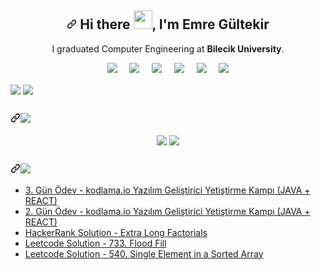 <article class="markdown-body entry-content container-lg f5" itemprop="text"><h1 align="center"><a id="user-content--hi-there--im-emre-gültekir" class="anchor" aria-hidden="true" href="#-hi-there--im-emre-gültekir"><svg class="octicon octicon-link" viewBox="0 0 16 16" version="1.1" width="16" height="16" aria-hidden="true"><path fill-rule="evenodd" d="M7.775 3.275a.75.75 0 001.06 1.06l1.25-1.25a2 2 0 112.83 2.83l-2.5 2.5a2 2 0 01-2.83 0 .75.75 0 00-1.06 1.06 3.5 3.5 0 004.95 0l2.5-2.5a3.5 3.5 0 00-4.95-4.95l-1.25 1.25zm-4.69 9.64a2 2 0 010-2.83l2.5-2.5a2 2 0 012.83 0 .75.75 0 001.06-1.06 3.5 3.5 0 00-4.95 0l-2.5 2.5a3.5 3.5 0 004.95 4.95l1.25-1.25a.75.75 0 00-1.06-1.06l-1.25 1.25a2 2 0 01-2.83 0z"></path></svg></a> Hi there <a target="_blank" rel="noopener noreferrer" href="https://user-images.githubusercontent.com/53148314/120832912-d7576900-c569-11eb-8de9-71da3412c259.gif"><img src="https://user-images.githubusercontent.com/53148314/120832912-d7576900-c569-11eb-8de9-71da3412c259.gif" height="30" style="max-width:100%;"></a>, I'm Emre Gültekir</h1>
<p align="center">
  I graduated Computer Engineering at <b>Bilecik University</b>. 
</p>
<p align="center">
  <a href="https://gist.github.com/ahmet-cetinkaya"><img src="https://camo.githubusercontent.com/6e96db984bab2f5f10e0ab537f46844c9a5a94327d828604fb0731bf03c7cbae/68747470733a2f2f696d672e736869656c64732e696f2f62616467652f676973742d3130303030303f7374796c653d666f722d7468652d6261646765266c6f676f3d676974687562266c6f676f436f6c6f723d7768697465" data-canonical-src="https://img.shields.io/badge/gist-100000?style=for-the-badge&amp;logo=github&amp;logoColor=white" style="max-width:100%;"></a>&nbsp;&nbsp;&nbsp;&nbsp;
  <a href="https://twitter.com/ahmet4cetinkaya" rel="nofollow"><img src="https://camo.githubusercontent.com/e1c2fd3bcd4ed13889ed78d1e814261a7cfbc79ae826198b7813850b15a8d956/68747470733a2f2f696d672e736869656c64732e696f2f62616467652f747769747465722d2532333144413146322e7376673f267374796c653d666f722d7468652d6261646765266c6f676f3d74776974746572266c6f676f436f6c6f723d7768697465" data-canonical-src="https://img.shields.io/badge/twitter-%231DA1F2.svg?&amp;style=for-the-badge&amp;logo=twitter&amp;logoColor=white" style="max-width:100%;"></a>&nbsp;&nbsp;&nbsp;&nbsp;
  <a href="https://www.linkedin.com/in/ahmet-cetinkaya/" rel="nofollow"><img src="https://camo.githubusercontent.com/a493f6833f99fb3c85788d6d9305e6b7a42b838e5ee5d138fd9a8214a7e77472/68747470733a2f2f696d672e736869656c64732e696f2f62616467652f6c696e6b6564696e2d2532333030373742352e7376673f267374796c653d666f722d7468652d6261646765266c6f676f3d6c696e6b6564696e266c6f676f436f6c6f723d7768697465" data-canonical-src="https://img.shields.io/badge/linkedin-%230077B5.svg?&amp;style=for-the-badge&amp;logo=linkedin&amp;logoColor=white" style="max-width:100%;"></a>&nbsp;&nbsp;&nbsp;&nbsp;
 <a href="mailto:ahmet4cetinkaya@outlook.com"><img src="https://camo.githubusercontent.com/48459aeb605af13fd3870f37097997d2fb54fa6d37b924b514ea4aa81a64403e/68747470733a2f2f696d672e736869656c64732e696f2f62616467652f4f75746c6f6f6b2d3030373844342e7376673f267374796c653d666f722d7468652d6261646765266c6f676f3d6d6963726f736f66742532306f75746c6f6f6b266c6f676f436f6c6f723d7768697465" data-canonical-src="https://img.shields.io/badge/Outlook-0078D4.svg?&amp;style=for-the-badge&amp;logo=microsoft%20outlook&amp;logoColor=white" style="max-width:100%;"></a>&nbsp;&nbsp;&nbsp;&nbsp;
 <a href="https://ahmetcetinkaya.info/" rel="nofollow"><img src="https://camo.githubusercontent.com/33754897eb972c0f968326353355be716ccca3a9a1e568ff76280d169de82e3b/68747470733a2f2f696d672e736869656c64732e696f2f62616467652f61686d6574636574696e6b6179612e696e666f2d4634443033452e7376673f267374796c653d666f722d7468652d6261646765266c6f676f3d436c69717a266c6f676f436f6c6f723d626c61636b" data-canonical-src="https://img.shields.io/badge/ahmetcetinkaya.info-F4D03E.svg?&amp;style=for-the-badge&amp;logo=Cliqz&amp;logoColor=black" style="max-width:100%;"></a>&nbsp;&nbsp;&nbsp;&nbsp;
  <a href="#"><img src="https://camo.githubusercontent.com/1f08b9d0690a239ceb01ac95d4e0736eded0ea8311000c69fe6aae53f680d183/68747470733a2f2f657374727579662d6769746875622e617a75726577656273697465732e6e65742f6170692f56697369746f724869743f757365723d61686d65742d636574696e6b61796126636f756e74436f6c6f723d253233374231453741" data-canonical-src="https://estruyf-github.azurewebsites.net/api/VisitorHit?user=ahmet-cetinkaya&amp;countColor=%237B1E7A" style="max-width:100%;"></a>
</p>
<p><a href="https://github.com/ahmet-cetinkaya"><img align="center" src="https://camo.githubusercontent.com/f8fe96a4e070c21b689846bd5e158d84db475a04c0ab5af0b1f8acb185b6378f/68747470733a2f2f6769746875622d726561646d652d73746174732e76657263656c2e6170702f6170693f757365726e616d653d61686d65742d636574696e6b6179612673686f775f69636f6e733d747275652662675f636f6c6f723d30643131313726746578745f636f6c6f723d626463336337267469746c655f636f6c6f723d4634443033452669636f6e5f636f6c6f723d46344430334526686964655f626f726465723d74727565" data-canonical-src="https://github-readme-stats.vercel.app/api?username=ahmet-cetinkaya&amp;show_icons=true&amp;bg_color=0d1117&amp;text_color=bdc3c7&amp;title_color=F4D03E&amp;icon_color=F4D03E&amp;hide_border=true" style="max-width:100%;"></a>
<a href="https://github.com/ahmet-cetinkaya"><img align="center" src="https://camo.githubusercontent.com/adea05af534c9a3b7a0824f87fe6ebfe6cd1389848336a68eddfc2b7edf31e03/68747470733a2f2f6769746875622d726561646d652d73746174732e76657263656c2e6170702f6170692f746f702d6c616e67732f3f757365726e616d653d61686d65742d636574696e6b6179612662675f636f6c6f723d30643131313726746578745f636f6c6f723d626463336337267469746c655f636f6c6f723d46344430334526686964655f626f726465723d74727565266c61796f75743d636f6d70616374266c616e67735f636f756e743d3130" data-canonical-src="https://github-readme-stats.vercel.app/api/top-langs/?username=ahmet-cetinkaya&amp;bg_color=0d1117&amp;text_color=bdc3c7&amp;title_color=F4D03E&amp;hide_border=true&amp;layout=compact&amp;langs_count=10" style="max-width:100%;"></a></p>
<h2><a id="" class="anchor" aria-hidden="true" href="#"><svg class="octicon octicon-link" viewBox="0 0 16 16" version="1.1" width="16" height="16" aria-hidden="true"><path fill-rule="evenodd" d="M7.775 3.275a.75.75 0 001.06 1.06l1.25-1.25a2 2 0 112.83 2.83l-2.5 2.5a2 2 0 01-2.83 0 .75.75 0 00-1.06 1.06 3.5 3.5 0 004.95 0l2.5-2.5a3.5 3.5 0 00-4.95-4.95l-1.25 1.25zm-4.69 9.64a2 2 0 010-2.83l2.5-2.5a2 2 0 012.83 0 .75.75 0 001.06-1.06 3.5 3.5 0 00-4.95 0l-2.5 2.5a3.5 3.5 0 004.95 4.95l1.25-1.25a.75.75 0 00-1.06-1.06l-1.25 1.25a2 2 0 01-2.83 0z"></path></svg></a><a href="https://github.com/ahmet-cetinkaya?tab=repositories"><img src="https://camo.githubusercontent.com/df1432e749ac5b21408c5750bde768500891ba680829f0afa6ee515d8aa59ce5/68747470733a2f2f696d672e736869656c64732e696f2f62616467652f49276d20776f726b696e67206f6e2d3130303030303f7374796c653d666f722d7468652d6261646765266c6f676f3d676974687562266c6f676f436f6c6f723d7768697465" data-canonical-src="https://img.shields.io/badge/I'm working on-100000?style=for-the-badge&amp;logo=github&amp;logoColor=white" style="max-width:100%;"></a></h2>
<p align="center">
<a href="https://github.com/ahmet-cetinkaya/hrms-project-backend"><img align="center" src="https://camo.githubusercontent.com/ed4c41ddc327d6c944b42560b861343abace14f1602ed1850e0c655dfd3d6638/68747470733a2f2f6769746875622d726561646d652d73746174732e76657263656c2e6170702f6170692f70696e2f3f757365726e616d653d61686d65742d636574696e6b617961267265706f3d68726d732d70726f6a6563742d6261636b656e64267469746c655f636f6c6f723d6666662669636f6e5f636f6c6f723d46344430334526746578745f636f6c6f723d3966396639662662675f636f6c6f723d30643131313726626f726465725f636f6c6f723d333033363344" data-canonical-src="https://github-readme-stats.vercel.app/api/pin/?username=ahmet-cetinkaya&amp;repo=hrms-project-backend&amp;title_color=fff&amp;icon_color=F4D03E&amp;text_color=9f9f9f&amp;bg_color=0d1117&amp;border_color=30363D" style="max-width:100%;"></a>
  <a href="https://github.com/ahmet-cetinkaya/hrms-project-frontend"><img align="center" src="https://camo.githubusercontent.com/aa8afac7316081edc2fc03cfdaf99e532c31386b98f53881d0613329f1757c1c/68747470733a2f2f6769746875622d726561646d652d73746174732e76657263656c2e6170702f6170692f70696e2f3f757365726e616d653d61686d65742d636574696e6b617961267265706f3d68726d732d70726f6a6563742d66726f6e74656e64267469746c655f636f6c6f723d6666662669636f6e5f636f6c6f723d46344430334526746578745f636f6c6f723d3966396639662662675f636f6c6f723d30643131313726626f726465725f636f6c6f723d333033363344" data-canonical-src="https://github-readme-stats.vercel.app/api/pin/?username=ahmet-cetinkaya&amp;repo=hrms-project-frontend&amp;title_color=fff&amp;icon_color=F4D03E&amp;text_color=9f9f9f&amp;bg_color=0d1117&amp;border_color=30363D" style="max-width:100%;"></a>
</p>
<h2><a id="user-content--1" class="anchor" aria-hidden="true" href="#-1"><svg class="octicon octicon-link" viewBox="0 0 16 16" version="1.1" width="16" height="16" aria-hidden="true"><path fill-rule="evenodd" d="M7.775 3.275a.75.75 0 001.06 1.06l1.25-1.25a2 2 0 112.83 2.83l-2.5 2.5a2 2 0 01-2.83 0 .75.75 0 00-1.06 1.06 3.5 3.5 0 004.95 0l2.5-2.5a3.5 3.5 0 00-4.95-4.95l-1.25 1.25zm-4.69 9.64a2 2 0 010-2.83l2.5-2.5a2 2 0 012.83 0 .75.75 0 001.06-1.06 3.5 3.5 0 00-4.95 0l-2.5 2.5a3.5 3.5 0 004.95 4.95l1.25-1.25a.75.75 0 00-1.06-1.06l-1.25 1.25a2 2 0 01-2.83 0z"></path></svg></a><a href="https://gist.github.com/ahmet-cetinkaya"><img src="https://camo.githubusercontent.com/49ba4887a6ea7d68ee8687d4f86a754d7a5b62d979ffde3c41213598cd8644e1/68747470733a2f2f696d672e736869656c64732e696f2f62616467652f4c61746573742d47697374732d3130303030303f7374796c653d666f722d7468652d6261646765266c6f676f3d676974687562266c6f676f436f6c6f723d7768697465" data-canonical-src="https://img.shields.io/badge/Latest-Gists-100000?style=for-the-badge&amp;logo=github&amp;logoColor=white" style="max-width:100%;"></a></h2>

<ul>
<li><a href="https://gist.github.com/ahmet-cetinkaya/8344a7e085c9ffcd9b681b8e52dd96fb">3. Gün Ödev - kodlama.io Yazılım Geliştirici Yetiştirme Kampı (JAVA + REACT)</a></li>
<li><a href="https://gist.github.com/ahmet-cetinkaya/0cc03d7a1b4bfa77d71ec2510da5f4b0">2. Gün Ödev - kodlama.io Yazılım Geliştirici Yetiştirme Kampı (JAVA + REACT)</a></li>
<li><a href="https://gist.github.com/ahmet-cetinkaya/562d0d4751780f98e1b81bc969c6b405">HackerRank Solution - Extra Long Factorials</a></li>
<li><a href="https://gist.github.com/ahmet-cetinkaya/d4af5e8014d3487d34ec288defe71e78">Leetcode Solution - 733. Flood Fill</a></li>
<li><a href="https://gist.github.com/ahmet-cetinkaya/a71c1f7280d75f5dcf12d23f9fdd7e9a">Leetcode Solution - 540. Single Element in a Sorted Array</a></li>
</ul>

</article>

_Brief:_ Your answer should consist of each line of the data above in which the word "Leetcode" occurs.

_Output of the exercise:_
<li><a href="https://gist.github.com/ahmet-cetinkaya/d4af5e8014d3487d34ec288defe71e78">Leetcode Solution - 733. Flood Fill</a></li>
<li><a href="https://gist.github.com/ahmet-cetinkaya/a71c1f7280d75f5dcf12d23f9fdd7e9a">Leetcode Solution - 540. Single Element in a Sorted Array</a></li>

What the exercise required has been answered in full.